* **Raw data**
*** Begin section ***

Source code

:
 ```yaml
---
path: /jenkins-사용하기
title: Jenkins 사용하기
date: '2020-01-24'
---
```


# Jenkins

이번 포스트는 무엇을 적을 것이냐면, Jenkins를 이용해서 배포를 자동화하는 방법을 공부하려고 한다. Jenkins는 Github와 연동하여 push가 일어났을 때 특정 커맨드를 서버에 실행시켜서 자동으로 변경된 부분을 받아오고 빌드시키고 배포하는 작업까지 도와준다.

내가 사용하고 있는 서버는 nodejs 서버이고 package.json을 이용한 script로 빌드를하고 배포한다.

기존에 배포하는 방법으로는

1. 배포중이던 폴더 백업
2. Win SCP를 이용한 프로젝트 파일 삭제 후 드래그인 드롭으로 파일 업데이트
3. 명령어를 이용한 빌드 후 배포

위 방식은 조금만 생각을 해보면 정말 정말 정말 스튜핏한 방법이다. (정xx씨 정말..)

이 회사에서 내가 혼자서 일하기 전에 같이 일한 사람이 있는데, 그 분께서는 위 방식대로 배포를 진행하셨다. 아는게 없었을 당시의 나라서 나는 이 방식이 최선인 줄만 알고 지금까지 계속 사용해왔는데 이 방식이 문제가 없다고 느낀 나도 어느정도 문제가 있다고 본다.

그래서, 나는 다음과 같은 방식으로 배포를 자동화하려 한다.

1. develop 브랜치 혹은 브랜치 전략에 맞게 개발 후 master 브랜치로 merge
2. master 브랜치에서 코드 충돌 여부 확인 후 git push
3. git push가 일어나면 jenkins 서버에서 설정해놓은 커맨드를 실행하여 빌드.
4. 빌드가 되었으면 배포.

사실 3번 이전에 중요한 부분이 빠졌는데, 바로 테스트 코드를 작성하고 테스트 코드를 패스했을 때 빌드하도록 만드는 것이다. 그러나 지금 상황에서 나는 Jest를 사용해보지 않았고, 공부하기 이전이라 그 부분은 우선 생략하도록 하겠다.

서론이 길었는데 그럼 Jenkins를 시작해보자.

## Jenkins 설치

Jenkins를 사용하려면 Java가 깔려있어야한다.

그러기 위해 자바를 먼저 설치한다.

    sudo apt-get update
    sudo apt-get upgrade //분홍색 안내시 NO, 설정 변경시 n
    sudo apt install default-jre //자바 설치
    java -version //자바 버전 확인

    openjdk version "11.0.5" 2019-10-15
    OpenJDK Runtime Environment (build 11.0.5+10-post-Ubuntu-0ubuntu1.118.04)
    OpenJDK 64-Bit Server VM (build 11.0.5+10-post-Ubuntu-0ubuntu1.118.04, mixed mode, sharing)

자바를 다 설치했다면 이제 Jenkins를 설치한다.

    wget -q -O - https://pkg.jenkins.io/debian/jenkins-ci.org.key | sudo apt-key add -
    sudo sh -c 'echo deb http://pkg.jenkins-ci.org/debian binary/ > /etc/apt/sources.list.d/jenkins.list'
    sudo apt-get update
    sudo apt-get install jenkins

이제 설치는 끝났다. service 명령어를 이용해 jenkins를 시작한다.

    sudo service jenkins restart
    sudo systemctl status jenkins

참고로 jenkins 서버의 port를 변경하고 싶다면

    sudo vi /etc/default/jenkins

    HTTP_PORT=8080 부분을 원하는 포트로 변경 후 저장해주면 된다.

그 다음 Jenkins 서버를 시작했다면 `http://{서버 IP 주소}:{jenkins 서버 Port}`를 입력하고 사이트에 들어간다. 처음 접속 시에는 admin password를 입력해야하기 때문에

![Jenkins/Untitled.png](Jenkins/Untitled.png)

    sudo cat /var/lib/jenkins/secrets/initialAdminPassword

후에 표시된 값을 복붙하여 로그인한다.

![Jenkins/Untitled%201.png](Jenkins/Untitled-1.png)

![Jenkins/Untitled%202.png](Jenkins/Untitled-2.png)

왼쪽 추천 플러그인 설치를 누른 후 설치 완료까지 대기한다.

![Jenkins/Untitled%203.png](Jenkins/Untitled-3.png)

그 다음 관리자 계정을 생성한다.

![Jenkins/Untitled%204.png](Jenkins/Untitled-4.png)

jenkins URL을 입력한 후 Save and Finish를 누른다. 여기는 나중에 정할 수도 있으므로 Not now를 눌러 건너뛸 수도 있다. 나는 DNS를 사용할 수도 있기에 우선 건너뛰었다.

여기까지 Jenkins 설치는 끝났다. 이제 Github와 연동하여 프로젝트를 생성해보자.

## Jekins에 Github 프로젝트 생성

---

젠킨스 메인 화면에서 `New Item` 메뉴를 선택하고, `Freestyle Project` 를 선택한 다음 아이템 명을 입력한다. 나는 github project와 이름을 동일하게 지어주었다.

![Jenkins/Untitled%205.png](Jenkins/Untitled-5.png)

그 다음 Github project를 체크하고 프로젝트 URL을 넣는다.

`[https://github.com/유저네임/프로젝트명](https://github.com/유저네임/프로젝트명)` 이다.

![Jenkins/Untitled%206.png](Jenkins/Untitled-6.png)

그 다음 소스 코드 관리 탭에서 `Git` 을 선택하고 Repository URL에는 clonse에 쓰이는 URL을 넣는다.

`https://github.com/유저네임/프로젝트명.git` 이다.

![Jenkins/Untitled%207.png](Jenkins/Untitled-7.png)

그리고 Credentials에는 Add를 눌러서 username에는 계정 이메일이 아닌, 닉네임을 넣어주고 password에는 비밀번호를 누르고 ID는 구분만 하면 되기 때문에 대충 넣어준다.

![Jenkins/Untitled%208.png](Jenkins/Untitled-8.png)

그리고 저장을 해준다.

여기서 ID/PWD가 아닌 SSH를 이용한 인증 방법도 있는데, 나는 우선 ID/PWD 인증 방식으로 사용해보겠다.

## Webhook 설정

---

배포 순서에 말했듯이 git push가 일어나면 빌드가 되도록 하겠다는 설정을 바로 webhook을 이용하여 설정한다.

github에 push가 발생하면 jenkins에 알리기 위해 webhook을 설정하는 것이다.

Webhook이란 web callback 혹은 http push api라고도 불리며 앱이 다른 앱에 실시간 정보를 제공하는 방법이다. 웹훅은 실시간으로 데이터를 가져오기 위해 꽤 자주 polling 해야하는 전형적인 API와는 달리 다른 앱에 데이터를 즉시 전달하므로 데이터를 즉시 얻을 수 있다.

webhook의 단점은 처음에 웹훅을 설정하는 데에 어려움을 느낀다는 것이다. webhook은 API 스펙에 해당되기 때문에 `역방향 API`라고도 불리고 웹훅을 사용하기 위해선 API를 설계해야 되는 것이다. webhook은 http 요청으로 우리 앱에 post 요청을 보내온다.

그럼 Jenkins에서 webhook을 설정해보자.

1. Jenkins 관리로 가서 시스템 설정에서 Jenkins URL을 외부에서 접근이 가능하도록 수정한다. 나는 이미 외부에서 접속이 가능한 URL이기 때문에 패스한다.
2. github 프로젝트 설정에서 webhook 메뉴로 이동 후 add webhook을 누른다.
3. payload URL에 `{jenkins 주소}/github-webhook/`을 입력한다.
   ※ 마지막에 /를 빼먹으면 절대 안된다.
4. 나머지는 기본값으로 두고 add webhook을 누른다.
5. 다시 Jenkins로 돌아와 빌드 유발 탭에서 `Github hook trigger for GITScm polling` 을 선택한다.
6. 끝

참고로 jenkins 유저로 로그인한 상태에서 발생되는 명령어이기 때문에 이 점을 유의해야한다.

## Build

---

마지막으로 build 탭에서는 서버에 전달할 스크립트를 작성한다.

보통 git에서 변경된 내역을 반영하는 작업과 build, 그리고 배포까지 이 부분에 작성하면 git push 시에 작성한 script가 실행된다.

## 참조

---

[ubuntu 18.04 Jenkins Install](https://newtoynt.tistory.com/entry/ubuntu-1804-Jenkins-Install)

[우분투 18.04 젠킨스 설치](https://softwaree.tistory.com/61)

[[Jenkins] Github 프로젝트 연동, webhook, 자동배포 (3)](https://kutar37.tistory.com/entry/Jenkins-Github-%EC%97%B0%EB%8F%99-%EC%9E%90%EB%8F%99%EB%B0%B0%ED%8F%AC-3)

*** End section ***

* **What is required**
Copy all lines from the data above that contain the word "master".

* **Answer space**
1. develop 브랜치 혹은 브랜치 전략에 맞게 개발 후 master 브랜치로 merge
2. master 브랜치에서 코드 충돌 여부 확인 후 git push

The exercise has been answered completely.